Let the Mertens function $$M(x) = \sum_{n \le x} \mu(n)$$ I assume (perhaps foolishly) that it is known that $M(x)$ changes sign infinitely often. If that's true, the question is a quantitative version :

How many sign changes of $M(x)$ are there between $1$ and $y$ (asymptotically) ?

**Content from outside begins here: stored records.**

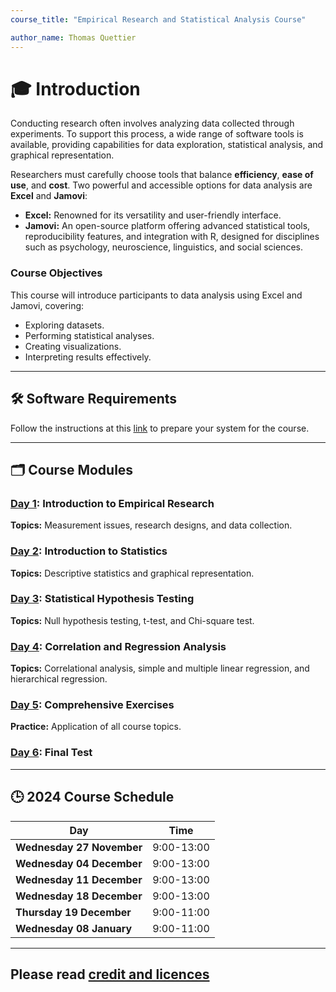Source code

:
 ```yaml
---
course_title: "Empirical Research and Statistical Analysis Course"

author_name: Thomas Quettier
---
```


# 🎓 **Introduction**

Conducting research often involves analyzing data collected through experiments. To support this process, a wide range of software tools is available, providing capabilities for data exploration, statistical analysis, and graphical representation.

Researchers must carefully choose tools that balance **efficiency**, **ease of use**, and **cost**. Two powerful and accessible options for data analysis are **Excel** and **Jamovi**:
- **Excel:** Renowned for its versatility and user-friendly interface.
- **Jamovi:** An open-source platform offering advanced statistical tools, reproducibility features, and integration with R, designed for disciplines such as psychology, neuroscience, linguistics, and social sciences.

### **Course Objectives**
This course will introduce participants to data analysis using Excel and Jamovi, covering:
- Exploring datasets.
- Performing statistical analyses.
- Creating visualizations.
- Interpreting results effectively.

---

## 🛠️ **Software Requirements**

Follow the instructions at this [link](Prepararsiperilcorso.md) to prepare your system for the course.

---

## 🗂️ **Course Modules**

### **[Day 1](day1.md): Introduction to Empirical Research**
**Topics:** Measurement issues, research designs, and data collection.

### **[Day 2](day2.md): Introduction to Statistics**
**Topics:** Descriptive statistics and graphical representation.

### **[Day 3](day3.md): Statistical Hypothesis Testing**  
**Topics:** Null hypothesis testing, t-test, and Chi-square test.  

### **[Day 4](day4.md): Correlation and Regression Analysis**  
**Topics:** Correlational analysis, simple and multiple linear regression, and hierarchical regression.  

### **[Day 5](workinprogress.md): Comprehensive Exercises**  
**Practice:** Application of all course topics.  

### **[Day 6](workinprogress.md): Final Test**

---

## 🕒 **2024 Course Schedule**

| **Day**                 | **Time**        |
|--------------------------|-----------------|
| **Wednesday 27 November** | 9:00-13:00      |
| **Wednesday 04 December** | 9:00-13:00      |
| **Wednesday 11 December** | 9:00-13:00      |
| **Wednesday 18 December** | 9:00-13:00      |
| **Thursday 19 December**  | 9:00-11:00      |
| **Wednesday 08 January**  | 9:00-11:00      |

---
Please read [credit and licences](credit_and_licences.md)
---
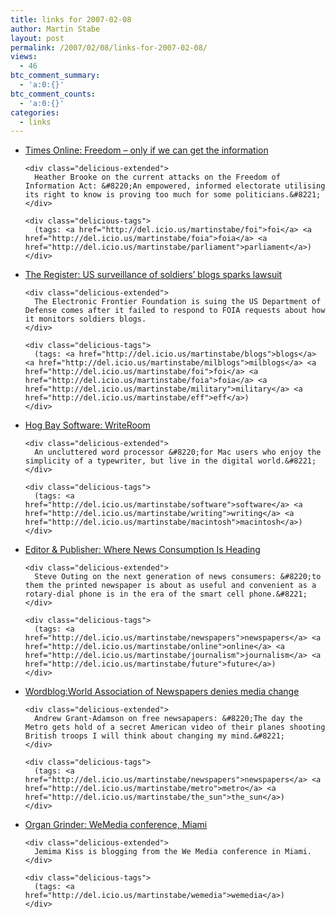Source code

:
 ```yaml
---
title: links for 2007-02-08
author: Martin Stabe
layout: post
permalink: /2007/02/08/links-for-2007-02-08/
views:
  - 46
btc_comment_summary:
  - 'a:0:{}'
btc_comment_counts:
  - 'a:0:{}'
categories:
  - links
---
```

<ul class="delicious">
  <li>
    <div class="delicious-link">
      <a href="http://business.timesonline.co.uk/tol/business/law/article1331666.ece">Times Online: Freedom &#8211; only if we can get the information</a>
    </div>
    
    <div class="delicious-extended">
      Heather Brooke on the current attacks on the Freedom of Information Act: &#8220;An empowered, informed electorate utilising its right to know is proving too much for some politicians.&#8221;
    </div>
    
    <div class="delicious-tags">
      (tags: <a href="http://del.icio.us/martinstabe/foi">foi</a> <a href="http://del.icio.us/martinstabe/foia">foia</a> <a href="http://del.icio.us/martinstabe/parliament">parliament</a>)
    </div>
  </li>
  
  <li>
    <div class="delicious-link">
      <a href="http://www.theregister.co.uk/2007/02/07/soldier_blog_surveillance_lawsuit/">The Register: US surveillance of soldiers&#8217; blogs sparks lawsuit</a>
    </div>
    
    <div class="delicious-extended">
      The Electronic Frontier Foundation is suing the US Department of Defense comes after it failed to respond to FOIA requests about how it monitors soldiers blogs.
    </div>
    
    <div class="delicious-tags">
      (tags: <a href="http://del.icio.us/martinstabe/blogs">blogs</a> <a href="http://del.icio.us/martinstabe/milblogs">milblogs</a> <a href="http://del.icio.us/martinstabe/foi">foi</a> <a href="http://del.icio.us/martinstabe/foia">foia</a> <a href="http://del.icio.us/martinstabe/military">military</a> <a href="http://del.icio.us/martinstabe/eff">eff</a>)
    </div>
  </li>
  
  <li>
    <div class="delicious-link">
      <a href="http://www.hogbaysoftware.com/product/writeroom">Hog Bay Software: WriteRoom</a>
    </div>
    
    <div class="delicious-extended">
      An uncluttered word processor &#8220;for Mac users who enjoy the simplicity of a typewriter, but live in the digital world.&#8221;
    </div>
    
    <div class="delicious-tags">
      (tags: <a href="http://del.icio.us/martinstabe/software">software</a> <a href="http://del.icio.us/martinstabe/writing">writing</a> <a href="http://del.icio.us/martinstabe/macintosh">macintosh</a>)
    </div>
  </li>
  
  <li>
    <div class="delicious-link">
      <a href="http://www.editorandpublisher.com/eandp/columns/stopthepresses_display.jsp?vnu_content_id=1003541802">Editor & Publisher: Where News Consumption Is Heading</a>
    </div>
    
    <div class="delicious-extended">
      Steve Outing on the next generation of news consumers: &#8220;to them the printed newspaper is about as useful and convenient as a rotary-dial phone is in the era of the smart cell phone.&#8221;
    </div>
    
    <div class="delicious-tags">
      (tags: <a href="http://del.icio.us/martinstabe/newspapers">newspapers</a> <a href="http://del.icio.us/martinstabe/online">online</a> <a href="http://del.icio.us/martinstabe/journalism">journalism</a> <a href="http://del.icio.us/martinstabe/future">future</a>)
    </div>
  </li>
  
  <li>
    <div class="delicious-link">
      <a href="http://www.wordblog.co.uk/2007/02/07/word-association-of-newspapers-denies-media-change/">Wordblog:World Association of Newspapers denies media change</a>
    </div>
    
    <div class="delicious-extended">
      Andrew Grant-Adamson on free newsapapers: &#8220;The day the Metro gets hold of a secret American video of their planes shooting British troops I will think about changing my mind.&#8221;
    </div>
    
    <div class="delicious-tags">
      (tags: <a href="http://del.icio.us/martinstabe/newspapers">newspapers</a> <a href="http://del.icio.us/martinstabe/metro">metro</a> <a href="http://del.icio.us/martinstabe/the_sun">the_sun</a>)
    </div>
  </li>
  
  <li>
    <div class="delicious-link">
      <a href="http://blogs.guardian.co.uk/organgrinder/2007/02/wemedia_conference_miami.html">Organ Grinder: WeMedia conference, Miami</a>
    </div>
    
    <div class="delicious-extended">
      Jemima Kiss is blogging from the We Media conference in Miami.
    </div>
    
    <div class="delicious-tags">
      (tags: <a href="http://del.icio.us/martinstabe/wemedia">wemedia</a>)
    </div>
  </li>
</ul>
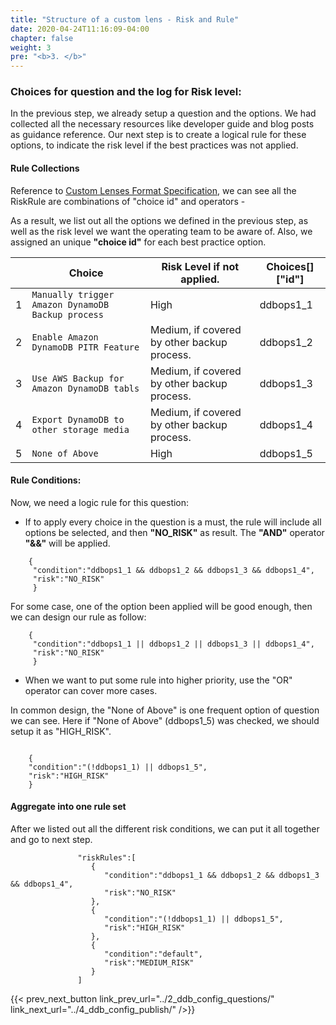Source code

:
 ```yaml
---
title: "Structure of a custom lens - Risk and Rule"
date: 2020-04-24T11:16:09-04:00
chapter: false
weight: 3
pre: "<b>3. </b>"
---
```



### Choices for question and the log for Risk level:

In the previous step, we already setup a question and the options. We had collected all the necessary resources like developer guide and blog posts as guidance reference. Our next step is to create a logical rule for these options, to indicate the risk level if the best practices was not applied.



#### Rule Collections

Reference to [Custom Lenses Format Specification](https://docs.aws.amazon.com/wellarchitected/latest/userguide/lenses-format-specification.html), we can see all the RiskRule are combinations of "choice id" and operators - 

As a result, we list out all the options we defined in the previous step, as well as the risk level we want the operating team to be aware of. Also, we assigned an unique **"choice id"** for each best practice option.

||Choice|Risk Level if not applied.|Choices[]["id"]|
| ----------- | ----------- | ----------- | ----------- |
|1|`Manually trigger Amazon DynamoDB Backup process`|High|ddbops1_1|
|2|`Enable Amazon DynamoDB PITR Feature`|Medium, if covered by other backup process.|ddbops1_2|
|3|`Use AWS Backup for Amazon DynamoDB tabls`|Medium, if covered by other backup process.|ddbops1_3|
|4|`Export DynamoDB to other storage media`|Medium, if covered by other backup process.|ddbops1_4|
|5|`None of Above`|High|ddbops1_5|

#### Rule Conditions:

Now, we need a logic rule for this question:

* If to apply every choice in the question is a must, the rule will include all options be selected, and then **"NO_RISK"** as result. The **"AND"** operator **"&&"** will be applied.

```
	{	
     "condition":"ddbops1_1 && ddbops1_2 && ddbops1_3 && ddbops1_4",
     "risk":"NO_RISK"
     }
```

For some case, one of the option been applied will be good enough, then we can design our rule as follow:

```
	{	
     "condition":"ddbops1_1 || ddbops1_2 || ddbops1_3 || ddbops1_4",
     "risk":"NO_RISK"
     }
```

* When we want to put some rule into higher priority, use the "OR" operator can cover more cases. 

In common design, the "None of Above" is one frequent option of question we can see. Here if "None of Above" (ddbops1_5) was checked, we should setup it as "HIGH_RISK".

```

	{ 
	"condition":"(!ddbops1_1) || ddbops1_5",
    "risk":"HIGH_RISK"
	}
```
#### Aggregate into one rule set

After we listed out all the different risk conditions, we can put it all together and go to next step. 

```
               "riskRules":[
                  {
                     "condition":"ddbops1_1 && ddbops1_2 && ddbops1_3 && ddbops1_4",
                     "risk":"NO_RISK"
                  },
                  {
                     "condition":"(!ddbops1_1) || ddbops1_5",
                     "risk":"HIGH_RISK"
                  },
                  {
                     "condition":"default",
                     "risk":"MEDIUM_RISK"
                  }
               ]

```


{{< prev_next_button link_prev_url="../2_ddb_config_questions/" link_next_url="../4_ddb_config_publish/" />}}
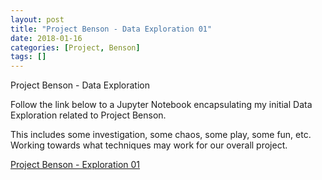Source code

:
 ```yaml
---
layout: post
title: "Project Benson - Data Exploration 01"
date: 2018-01-16
categories: [Project, Benson]
tags: []
---
```


Project Benson - Data Exploration

Follow the link below to a Jupyter Notebook encapsulating my initial Data Exploration related to Project Benson.

This includes some investigation, some chaos, some play, some fun, etc.  Working towards what techniques
may work for our overall project.

[Project Benson - Exploration 01](https://nbviewer.jupyter.org/github/joseph-r-hamilton/Project_Benson/blob/master/Exploration/Project%20Benson%20-%20Exploration%2001.ipynb)
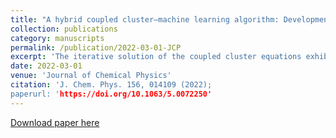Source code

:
 ```yaml
---
title: "A hybrid coupled cluster–machine learning algorithm: Development of various regression models and benchmark applications"
collection: publications
category: manuscripts
permalink: /publication/2022-03-01-JCP
excerpt: 'The iterative solution of the coupled cluster equations exhibits a synergistic relationship among the various cluster amplitudes. The iteration scheme is analyzed as a multivariate discrete time propagation of nonlinearly coupled equations, which is dictated by only a few principal cluster amplitudes. These principal amplitudes usually correspond to only a few valence excitations, whereas all other cluster amplitudes are enslaved and behave as auxiliary variables [Agarawal et al., J. Chem. Phys. 154, 044110 (2021)]. We develop a coupled cluster–machine learning hybrid scheme where various supervised machine learning strategies are introduced to establish the interdependence between the principal and auxiliary amplitudes on-the-fly. While the coupled cluster equations are solved only to determine the principal amplitudes, the auxiliary amplitudes, on the other hand, are determined via regression as unique functionals of the principal amplitudes. This leads to significant reduction in the number of independent degrees of freedom during the iterative optimization, which saves significant computation time. A few different regression techniques have been developed, which have their own advantages and disadvantages. The scheme has been applied to several molecules in their equilibrium and stretched geometries, and our scheme, with all the regression models, shows a significant reduction in computation time over the canonical coupled cluster calculations without unduly sacrificing the accuracy.'
date: 2022-03-01
venue: 'Journal of Chemical Physics'
citation: 'J. Chem. Phys. 156, 014109 (2022); 
paperurl: 'https://doi.org/10.1063/5.0072250'
---
```


[Download paper here](https://doi.org/10.1063/5.0072250)
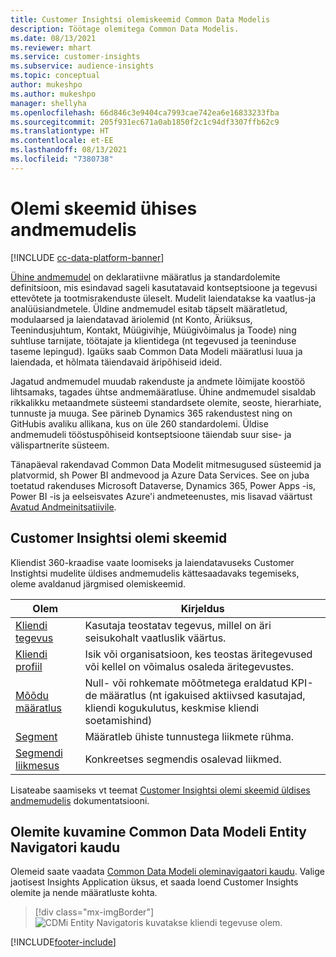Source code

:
 ```yaml
---
title: Customer Insightsi olemiskeemid Common Data Modelis
description: Töötage olemitega Common Data Modelis.
ms.date: 08/13/2021
ms.reviewer: mhart
ms.service: customer-insights
ms.subservice: audience-insights
ms.topic: conceptual
author: mukeshpo
ms.author: mukeshpo
manager: shellyha
ms.openlocfilehash: 66d846c3e9404ca7993cae742ea6e16833233fba
ms.sourcegitcommit: 205f931ec671a0ab1850f2c1c94df3307ffb62c9
ms.translationtype: HT
ms.contentlocale: et-EE
ms.lasthandoff: 08/13/2021
ms.locfileid: "7380738"
---
```

# <a name="entity-schemas-in-common-data-model"></a>Olemi skeemid ühises andmemudelis

[!INCLUDE [cc-data-platform-banner](../includes/cc-data-platform-banner.md)]

[Ühine andmemudel](/common-data-model/) on deklaratiivne määratlus ja standardolemite definitsioon, mis esindavad sageli kasutatavaid kontseptsioone ja tegevusi ettevõtete ja tootmisrakenduste üleselt. Mudelit laiendatakse ka vaatlus-ja analüüsiandmetele. Üldine andmemudel esitab täpselt määratletud, modulaarsed ja laiendatavad äriolemid (nt Konto, Äriüksus, Teenindusjuhtum, Kontakt, Müügivihje, Müügivõimalus ja Toode) ning suhtluse tarnijate, töötajate ja klientidega (nt tegevused ja teeninduse taseme lepingud). Igaüks saab Common Data Modeli määratlusi luua ja laiendada, et hõlmata täiendavaid äripõhiseid ideid.

Jagatud andmemudel muudab rakenduste ja andmete lõimijate koostöö lihtsamaks, tagades ühtse andmemääratluse. Ühine andmemudel sisaldab rikkalikku metaandmete süsteemi standardsete olemite, seoste, hierarhiate, tunnuste ja muuga. See pärineb Dynamics 365 rakendustest ning on GitHubis avaliku allikana, kus on üle 260 standardolemi. Üldise andmemudeli tööstuspõhiseid kontseptsioone täiendab suur sise- ja välispartnerite süsteem.

Tänapäeval rakendavad Common Data Modelit mitmesugused süsteemid ja platvormid, sh Power BI andmevood ja Azure Data Services. See on juba toetatud rakenduses Microsoft Dataverse, Dynamics 365, Power Apps -is, Power BI -is ja eelseisvates Azure'i andmeteenustes, mis lisavad väärtust [Avatud Andmeinitsatiivile](https://www.microsoft.com/open-data-initiative).

## <a name="customer-insights-entity-schemas"></a>Customer Insightsi olemi skeemid

Kliendist 360-kraadise vaate loomiseks ja laiendatavuseks Customer Instightsi mudelite üldises andmemudelis kättesaadavaks tegemiseks, oleme avaldanud järgmised olemiskeemid.

| Olem | Kirjeldus |
|---------|---------|
|[Kliendi tegevus](/common-data-model/schema/core/applicationcommon/foundationcommon/crmcommon/solutions/customerinsights/customeractivity) | Kasutaja teostatav tegevus, millel on äri seisukohalt vaatluslik väärtus. |
|[Kliendi profiil](/common-data-model/schema/core/applicationcommon/foundationcommon/crmcommon/solutions/customerinsights/customerprofile) | Isik või organisatsioon, kes teostas äritegevused või kellel on võimalus osaleda äritegevustes. |
|[Mõõdu määratlus](/common-data-model/schema/core/applicationcommon/foundationcommon/crmcommon/solutions/customerinsights/measuredefinition) | Null- või rohkemate mõõtmetega eraldatud KPI-de määratlus (nt igakuised aktiivsed kasutajad, kliendi kogukulutus, keskmise kliendi soetamishind) |
|[Segment](/common-data-model/schema/core/applicationcommon/foundationcommon/crmcommon/solutions/customerinsights/segment) | Määratleb ühiste tunnustega liikmete rühma. |
|[Segmendi liikmesus](/common-data-model/schema/core/applicationcommon/foundationcommon/crmcommon/solutions/customerinsights/segmentmembership) | Konkreetses segmendis osalevad liikmed. |

Lisateabe saamiseks vt teemat [Customer Insightsi olemi skeemid üldises andmemudelis](/common-data-model/schema/core/applicationcommon/foundationcommon/crmcommon/solutions/customerinsights/overview) dokumentatsiooni.

## <a name="view-entities-using-the-common-data-model-entity-navigator"></a>Olemite kuvamine Common Data Modeli Entity Navigatori kaudu

Olemeid saate vaadata [Common Data Modeli oleminavigaatori kaudu](https://microsoft.github.io/CDM/). Valige jaotisest Insights Application üksus, et saada loend Customer Insights olemite ja nende määratluste kohta.
> [!div class="mx-imgBorder"]
> ![CDMi Entity Navigatoris kuvatakse kliendi tegevuse olem.](media/CDM-entity-navigator.png "CDMi Entity Navigatoris kuvatakse kliendi tegevuse olem")


[!INCLUDE[footer-include](../includes/footer-banner.md)]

**ADDITION* GH from MO cites a result which gives a logarithmic number of changes. This, while better than nothing, is not (empirically the truth): for $N=1000000,$ you get around $5500$ sign changes, for $N=10000000,$ around $12000,$ and here is the graph of the total number of sign changes.This looks square-rootish. Now, what is even more interesting is that for a symmetric random walk, the number of returns to the origin is asymptotic to $\frac{2}{\pi} \sqrt{N},$ which is much smaller than this. (see https://math.stackexchange.com/questions/1338097/expected-number-of-times-random-walk-crosses-0-line for deviation). The difference is even more striking, if you remember that a lot of numbers are non-square-free.

• It does change of sign infinitely often, otherwise the RH would be trivial since $\frac{1}{\zeta(s)}$ would have a singularity at its abscissa of convergence. What you want is a smooth real function $f(x)$ such that $\int_1^\infty M(x) \sin( f(x)) x^{-s-1}dx$ has a singularity at its abscissa of convergence. Look at $x-\psi(x)= \sum_\rho \frac{x^\rho}{\rho}+\mathcal{O}(1)$ then $M(x)=\sum_\rho \frac{x^\rho}{\rho\zeta'(\rho)} + \mathcal{O}(1)$ Jul 6, 2017 at 17:14
• Intuitively, the more sign changes, the less is $M(x)$ cause the elementary increasing is at most 1 ( $\vert M(n+1)-M(n)\vert\leq 1$ ). As RH is equivalent to $M(x)\ll_{\varepsilon}x^{1/2+\varepsilon}$ and $M(x)<x^{1/2}$ is known to be false, one can expect the number of sign changes below $x$ to be at most $x^{1/2+\varepsilon}$ too. Jul 7, 2017 at 9:57
• Let $S(x)$ be the number of sign changes of the Mertens function between 1 and $x$, $I(x)$ the average length of the intervals below x on which the sign of the Mertens function is constant and $m(x) : =\sup_{n\leq x}\vert M(n)\vert$. Maybe one can try to prove that 1) $S(x)m(x)\ll x$ and 2) $I(x)m(x)\asymp x^{1+o(1)}$ . Jul 7, 2017 at 14:53

Let $\gamma_1=14.1347251\dots$ be the imaginary part of the first $\zeta$-zero. It was proved by Kaczorowski and Pintz (Acta Math. Hungar. 48 (1986), 173-185, doi: 10.1007/BF01949062) that $M(x)$ has at least $(\gamma_1/\pi-o(1))\log y$ sign changes in $[1,y]$. See Corollary 4 in their paper (for $a=0$). The paper contains several other interesting and relevant results, such as an effective version of the quoted bound (see Corollary 5), or information on sign changes and oscillation in "shortish" intervals (see (2.2) and (2.3)).